For those retailers such as The Range who have pivoted towards marketplaces, there is an opportunity for a huge additional revenue stream. Not only can it provide a bigger pull to new and current customers to get more items in one place, but there is also advertising revenue to be made. Take ASOS as an example, they started selling media space within their listings to drive users to their most “strategic brands” but with job vacancies for programmatic execs it’s clearly something worth investing in.
*Source: E-Commerce News
Earlier this month, Twitter co-founder Jack Dorsey announced he was selling his inaugural tweet, in an auction scheduled to end on March 21st, the fifteenth anniversary of Twitter, with proceeds donated to charity. At the time of writing, the highest bid is $2.5m.
The contents of this tweet, you ask? “just setting up my twttr”.
That’s it. That’s the tweet.
The auction is the most outlandish use to date of non-fungible tokens (NFTs), a craze which – from video basketball trading cards to William Shatner memorabilia – is revolutionising the collectibles market. NFTs are digital entries on the blockchain – the technology used by cryptocurrencies – and thus cannot be altered. Each token is unique, and the purchaser receives no physical copy. Once Dorsey’s tweet has been sold, it will still be accessible to anyone online who wishes to view it, free of charge.
Much like Bitcoin, the NFT market is booming, having grown by more than 705% in three years to $338m, according to Forbes, as tech entrepreneurs scramble to invest in rival auction services. That growth is snowballing in 2021, fuelled by ludicrous price-tags like the $69m just paid for a .jpg file at a Christies auction.
While these tokens may seem to appeal only to millionaires with cash to burn, NFTs could play a pivotal role in the future of digital media. The technology offers a secure route for creators to sell their work, with buyers safe in the knowledge that they are receiving an authentic item. If the owner sells on their token, the original artist receives a cut, as they do for each subsequent sale, creating a continuous source of income not afforded by physical art.
After a decade of creators protesting over lost revenue fuelled by the rise of streaming services – an issue only exacerbated by the pandemic, as shops shuttered and venues closed – NFTs may offer musicians an opportunity to claw back lost royalties. The acclaimed group Kings of Leon are among the first to experiment with the technology, releasing a version of their album this month exclusively as an NFT.
Print media, too, may look to adopt blockchain technology. Fuelled by a near-terminal decline in advertising revenue, many titles have sought to implement paywalls, with varying degrees of success. NFTs could offer an alternate source of revenue for publishers, where consumers participate in microtransactions for individual articles.

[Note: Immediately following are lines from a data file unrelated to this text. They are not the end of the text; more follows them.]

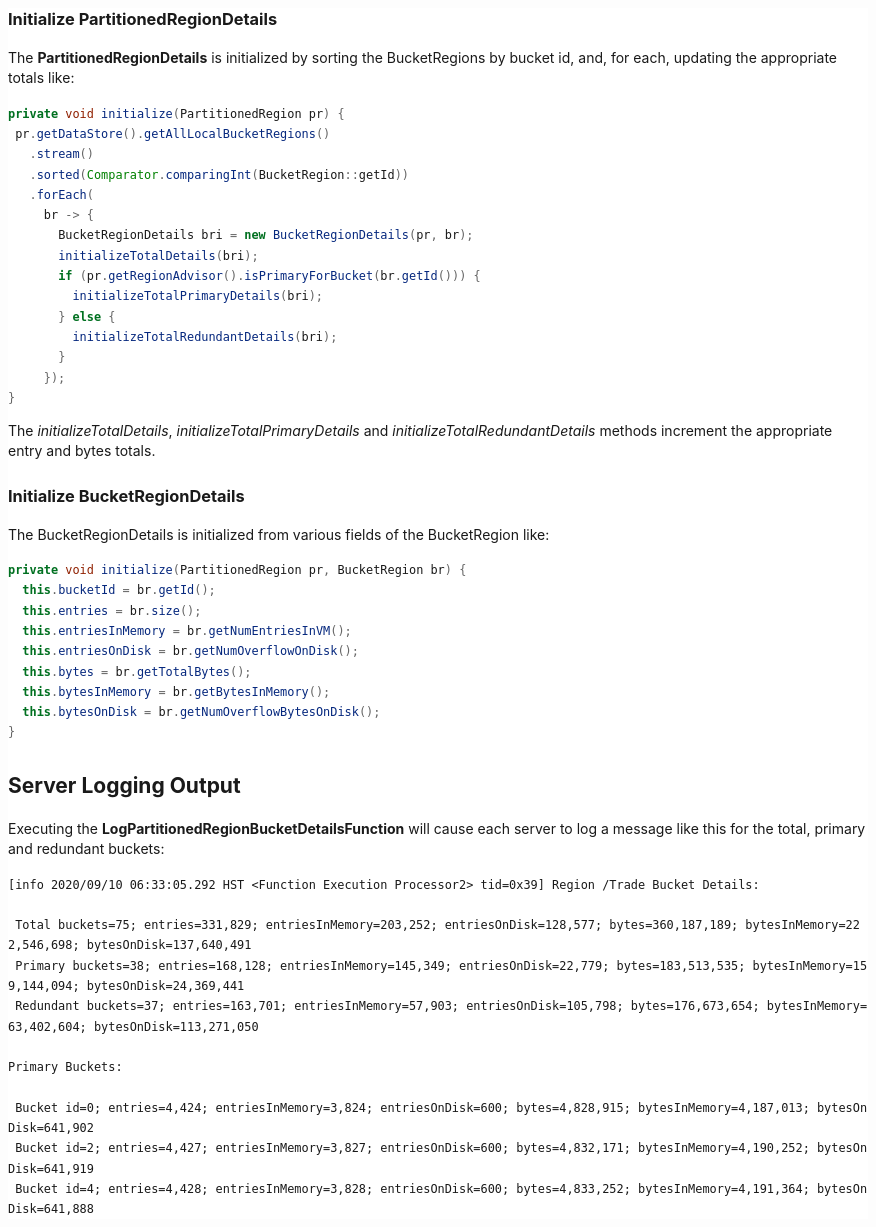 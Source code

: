 ### Initialize PartitionedRegionDetails
 The **PartitionedRegionDetails** is initialized by sorting the BucketRegions by bucket id, and, for each, updating the appropriate totals like:
 
 ```java
private void initialize(PartitionedRegion pr) {
  pr.getDataStore().getAllLocalBucketRegions()
    .stream()
    .sorted(Comparator.comparingInt(BucketRegion::getId))
    .forEach(
      br -> {
        BucketRegionDetails bri = new BucketRegionDetails(pr, br);
        initializeTotalDetails(bri);
        if (pr.getRegionAdvisor().isPrimaryForBucket(br.getId())) {
          initializeTotalPrimaryDetails(bri);
        } else {
          initializeTotalRedundantDetails(bri);
        }
      });
}
```
 
 The *initializeTotalDetails*, *initializeTotalPrimaryDetails* and *initializeTotalRedundantDetails* methods increment the appropriate entry and bytes totals.
 
### Initialize BucketRegionDetails
The BucketRegionDetails is initialized from various fields of the BucketRegion like:

```java
private void initialize(PartitionedRegion pr, BucketRegion br) {
  this.bucketId = br.getId();
  this.entries = br.size();
  this.entriesInMemory = br.getNumEntriesInVM();
  this.entriesOnDisk = br.getNumOverflowOnDisk();
  this.bytes = br.getTotalBytes();
  this.bytesInMemory = br.getBytesInMemory();
  this.bytesOnDisk = br.getNumOverflowBytesOnDisk();
}
```
 
 ## Server Logging Output
 
 Executing the **LogPartitionedRegionBucketDetailsFunction** will cause each server to log a message like this for the total, primary and redundant buckets:
 
 ```
[info 2020/09/10 06:33:05.292 HST <Function Execution Processor2> tid=0x39] Region /Trade Bucket Details:

  Total buckets=75; entries=331,829; entriesInMemory=203,252; entriesOnDisk=128,577; bytes=360,187,189; bytesInMemory=222,546,698; bytesOnDisk=137,640,491
  Primary buckets=38; entries=168,128; entriesInMemory=145,349; entriesOnDisk=22,779; bytes=183,513,535; bytesInMemory=159,144,094; bytesOnDisk=24,369,441
  Redundant buckets=37; entries=163,701; entriesInMemory=57,903; entriesOnDisk=105,798; bytes=176,673,654; bytesInMemory=63,402,604; bytesOnDisk=113,271,050

Primary Buckets:

  Bucket id=0; entries=4,424; entriesInMemory=3,824; entriesOnDisk=600; bytes=4,828,915; bytesInMemory=4,187,013; bytesOnDisk=641,902
  Bucket id=2; entries=4,427; entriesInMemory=3,827; entriesOnDisk=600; bytes=4,832,171; bytesInMemory=4,190,252; bytesOnDisk=641,919
  Bucket id=4; entries=4,428; entriesInMemory=3,828; entriesOnDisk=600; bytes=4,833,252; bytesInMemory=4,191,364; bytesOnDisk=641,888
 ```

While NFTs represent only digital works for now, this could change. In 2019, Nike obtained a patent which allows it to create blockchain-compatible trainers – where the token would serve as a digital certificate of the shoes’ authenticity. Should Nike’s experiment prove fruitful, other brands will surely follow.
The use of non-fungible tokens is not without controversy, however. Far from a sustainable breakthrough, the carbon footprint of producing an NFT is enormous – one piece of digital art created by the musician Grimes produced an estimated 70 tonnes of CO2 emissions. Furthermore, like any booming market, the risk of investing in NFTs is substantial: many in the financial world have long predicted that the blockchain bubble would burst in much the same vein as the dotcom bubble of the early 2000s. So far, their predictions have come up short.
Whether the recent NFT craze will have a lasting impact on the digital media industry remains to be seen. Yet, after a year in which almost every aspect of life was forced to adapt to a new digital normal, brands should turn a blind eye to this latest trend at their peril.